[What needs to be done]:
Filter these entries down to the lines that hold the word "distributors", and show each of them.

[Extracted entries]:
==*==

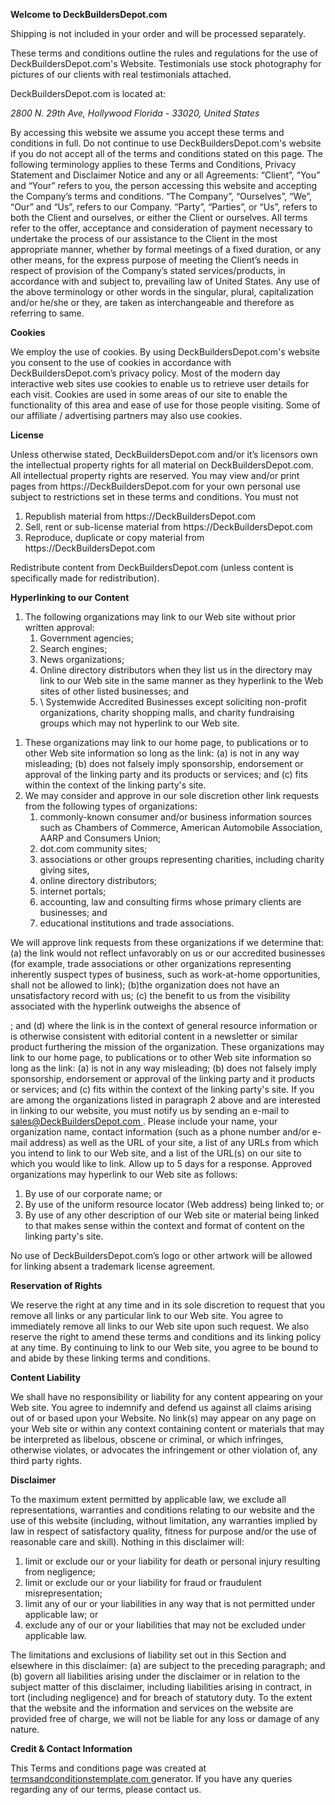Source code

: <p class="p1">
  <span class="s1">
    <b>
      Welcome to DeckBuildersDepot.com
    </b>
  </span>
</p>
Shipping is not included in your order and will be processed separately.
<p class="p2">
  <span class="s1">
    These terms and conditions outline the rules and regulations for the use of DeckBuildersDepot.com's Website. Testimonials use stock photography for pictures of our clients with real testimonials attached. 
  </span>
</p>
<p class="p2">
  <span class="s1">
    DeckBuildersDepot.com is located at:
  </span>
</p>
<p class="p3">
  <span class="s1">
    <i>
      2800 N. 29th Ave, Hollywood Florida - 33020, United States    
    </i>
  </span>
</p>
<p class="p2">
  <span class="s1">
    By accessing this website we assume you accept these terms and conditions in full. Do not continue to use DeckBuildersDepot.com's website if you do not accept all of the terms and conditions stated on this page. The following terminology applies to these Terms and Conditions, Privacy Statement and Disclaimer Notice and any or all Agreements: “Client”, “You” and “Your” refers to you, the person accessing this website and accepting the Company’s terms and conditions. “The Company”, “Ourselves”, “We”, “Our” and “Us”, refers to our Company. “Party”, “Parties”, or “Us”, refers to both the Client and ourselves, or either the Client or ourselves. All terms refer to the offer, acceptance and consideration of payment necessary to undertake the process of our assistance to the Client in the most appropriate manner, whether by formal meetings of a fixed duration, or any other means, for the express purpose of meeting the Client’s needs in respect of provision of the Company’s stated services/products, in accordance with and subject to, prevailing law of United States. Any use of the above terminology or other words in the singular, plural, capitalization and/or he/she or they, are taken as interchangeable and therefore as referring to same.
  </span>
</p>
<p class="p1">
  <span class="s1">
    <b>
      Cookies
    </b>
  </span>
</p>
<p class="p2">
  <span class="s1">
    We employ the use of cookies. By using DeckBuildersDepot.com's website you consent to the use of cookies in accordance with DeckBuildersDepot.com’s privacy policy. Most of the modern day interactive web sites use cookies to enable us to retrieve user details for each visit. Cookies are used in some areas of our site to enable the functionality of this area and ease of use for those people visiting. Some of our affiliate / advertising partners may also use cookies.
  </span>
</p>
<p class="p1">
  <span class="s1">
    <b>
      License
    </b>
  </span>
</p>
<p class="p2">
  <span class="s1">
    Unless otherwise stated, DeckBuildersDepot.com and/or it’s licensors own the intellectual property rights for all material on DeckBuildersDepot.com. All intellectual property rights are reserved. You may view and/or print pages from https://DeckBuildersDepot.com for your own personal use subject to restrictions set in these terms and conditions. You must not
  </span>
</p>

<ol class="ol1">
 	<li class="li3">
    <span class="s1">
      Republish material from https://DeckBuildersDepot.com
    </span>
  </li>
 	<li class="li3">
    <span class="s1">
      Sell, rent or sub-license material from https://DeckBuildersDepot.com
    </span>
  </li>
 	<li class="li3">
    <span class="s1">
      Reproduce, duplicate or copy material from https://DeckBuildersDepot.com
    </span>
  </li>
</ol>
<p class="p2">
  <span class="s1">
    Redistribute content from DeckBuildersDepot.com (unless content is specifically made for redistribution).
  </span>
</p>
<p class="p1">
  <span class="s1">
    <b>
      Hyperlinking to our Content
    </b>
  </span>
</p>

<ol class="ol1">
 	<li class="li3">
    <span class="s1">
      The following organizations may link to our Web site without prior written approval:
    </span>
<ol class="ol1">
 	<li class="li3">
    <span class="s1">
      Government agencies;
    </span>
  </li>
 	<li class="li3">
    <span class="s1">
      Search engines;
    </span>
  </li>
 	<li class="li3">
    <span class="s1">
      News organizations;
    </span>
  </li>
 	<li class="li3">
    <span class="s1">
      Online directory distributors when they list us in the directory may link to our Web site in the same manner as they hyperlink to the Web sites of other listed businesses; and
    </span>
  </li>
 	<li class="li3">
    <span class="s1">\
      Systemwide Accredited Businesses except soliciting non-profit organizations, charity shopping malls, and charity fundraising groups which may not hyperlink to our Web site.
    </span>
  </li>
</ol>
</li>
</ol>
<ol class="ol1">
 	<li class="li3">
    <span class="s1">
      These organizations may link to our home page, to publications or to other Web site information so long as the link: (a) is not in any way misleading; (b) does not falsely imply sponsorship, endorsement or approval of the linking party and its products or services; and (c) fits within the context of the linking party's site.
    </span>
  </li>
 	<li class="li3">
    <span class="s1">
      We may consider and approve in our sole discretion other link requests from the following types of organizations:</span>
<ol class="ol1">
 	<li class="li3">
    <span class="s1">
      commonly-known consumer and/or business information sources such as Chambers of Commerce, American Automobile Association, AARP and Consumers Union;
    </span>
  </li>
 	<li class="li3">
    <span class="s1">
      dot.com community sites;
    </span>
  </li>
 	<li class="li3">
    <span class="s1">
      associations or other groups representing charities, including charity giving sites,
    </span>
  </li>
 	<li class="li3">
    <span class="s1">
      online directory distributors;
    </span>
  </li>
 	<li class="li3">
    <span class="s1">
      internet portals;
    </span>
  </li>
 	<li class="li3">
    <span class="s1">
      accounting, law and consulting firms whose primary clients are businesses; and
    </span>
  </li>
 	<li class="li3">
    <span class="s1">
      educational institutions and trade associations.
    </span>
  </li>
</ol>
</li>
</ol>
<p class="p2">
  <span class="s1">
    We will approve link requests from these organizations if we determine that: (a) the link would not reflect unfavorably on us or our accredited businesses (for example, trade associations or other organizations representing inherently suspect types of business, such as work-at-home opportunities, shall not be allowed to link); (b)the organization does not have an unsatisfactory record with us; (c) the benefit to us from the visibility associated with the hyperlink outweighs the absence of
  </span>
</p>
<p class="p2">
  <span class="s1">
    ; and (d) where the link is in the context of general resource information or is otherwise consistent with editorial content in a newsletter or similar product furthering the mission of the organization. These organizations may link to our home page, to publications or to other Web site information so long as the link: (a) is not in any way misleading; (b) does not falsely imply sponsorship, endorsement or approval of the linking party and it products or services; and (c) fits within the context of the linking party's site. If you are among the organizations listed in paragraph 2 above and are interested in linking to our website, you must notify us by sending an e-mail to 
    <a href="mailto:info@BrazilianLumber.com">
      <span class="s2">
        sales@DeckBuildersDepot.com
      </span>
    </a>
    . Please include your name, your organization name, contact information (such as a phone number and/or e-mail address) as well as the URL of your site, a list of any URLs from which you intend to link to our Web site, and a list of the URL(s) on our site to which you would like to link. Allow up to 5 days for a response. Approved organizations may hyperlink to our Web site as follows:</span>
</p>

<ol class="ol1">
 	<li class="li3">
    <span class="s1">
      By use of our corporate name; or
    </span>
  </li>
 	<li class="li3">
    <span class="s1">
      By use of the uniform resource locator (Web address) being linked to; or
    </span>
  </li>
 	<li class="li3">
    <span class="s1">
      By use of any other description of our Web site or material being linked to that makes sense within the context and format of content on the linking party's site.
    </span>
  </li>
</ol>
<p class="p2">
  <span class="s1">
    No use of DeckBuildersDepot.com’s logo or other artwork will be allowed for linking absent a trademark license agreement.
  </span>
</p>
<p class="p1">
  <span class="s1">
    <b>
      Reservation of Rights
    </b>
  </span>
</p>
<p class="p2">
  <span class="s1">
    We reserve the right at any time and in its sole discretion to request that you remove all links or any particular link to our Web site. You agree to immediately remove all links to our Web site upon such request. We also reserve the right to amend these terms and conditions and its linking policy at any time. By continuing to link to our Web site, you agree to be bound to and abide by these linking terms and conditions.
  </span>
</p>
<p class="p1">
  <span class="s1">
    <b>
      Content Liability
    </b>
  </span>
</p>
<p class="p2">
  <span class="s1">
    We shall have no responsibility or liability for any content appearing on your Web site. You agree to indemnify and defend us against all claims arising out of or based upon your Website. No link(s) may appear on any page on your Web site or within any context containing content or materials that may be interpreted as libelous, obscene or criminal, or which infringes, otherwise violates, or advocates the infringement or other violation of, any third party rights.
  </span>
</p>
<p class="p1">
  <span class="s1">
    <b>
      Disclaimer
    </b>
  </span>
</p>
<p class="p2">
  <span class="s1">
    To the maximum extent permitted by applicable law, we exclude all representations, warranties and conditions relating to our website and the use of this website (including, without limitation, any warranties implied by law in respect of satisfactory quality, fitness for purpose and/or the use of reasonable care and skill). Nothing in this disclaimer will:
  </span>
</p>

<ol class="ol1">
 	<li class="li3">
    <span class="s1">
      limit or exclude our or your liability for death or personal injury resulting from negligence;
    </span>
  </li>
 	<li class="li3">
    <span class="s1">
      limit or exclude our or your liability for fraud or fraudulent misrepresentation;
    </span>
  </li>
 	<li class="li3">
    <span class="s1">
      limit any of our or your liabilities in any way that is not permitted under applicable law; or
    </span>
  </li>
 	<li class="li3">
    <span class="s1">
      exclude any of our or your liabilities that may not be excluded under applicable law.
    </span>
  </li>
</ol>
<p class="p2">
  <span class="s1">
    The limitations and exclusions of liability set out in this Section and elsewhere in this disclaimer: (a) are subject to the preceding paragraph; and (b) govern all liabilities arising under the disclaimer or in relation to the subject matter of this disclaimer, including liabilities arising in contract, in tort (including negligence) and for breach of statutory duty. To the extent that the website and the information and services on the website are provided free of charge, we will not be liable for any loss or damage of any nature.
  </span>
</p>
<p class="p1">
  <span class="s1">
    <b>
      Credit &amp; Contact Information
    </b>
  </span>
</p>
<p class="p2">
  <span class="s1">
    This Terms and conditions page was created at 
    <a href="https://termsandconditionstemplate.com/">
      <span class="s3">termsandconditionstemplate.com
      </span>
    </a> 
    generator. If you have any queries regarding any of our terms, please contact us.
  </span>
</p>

==*==

[Response to the task]:
      Online directory distributors when they list us in the directory may link to our Web site in the same manner as they hyperlink to the Web sites of other listed businesses; and
      online directory distributors;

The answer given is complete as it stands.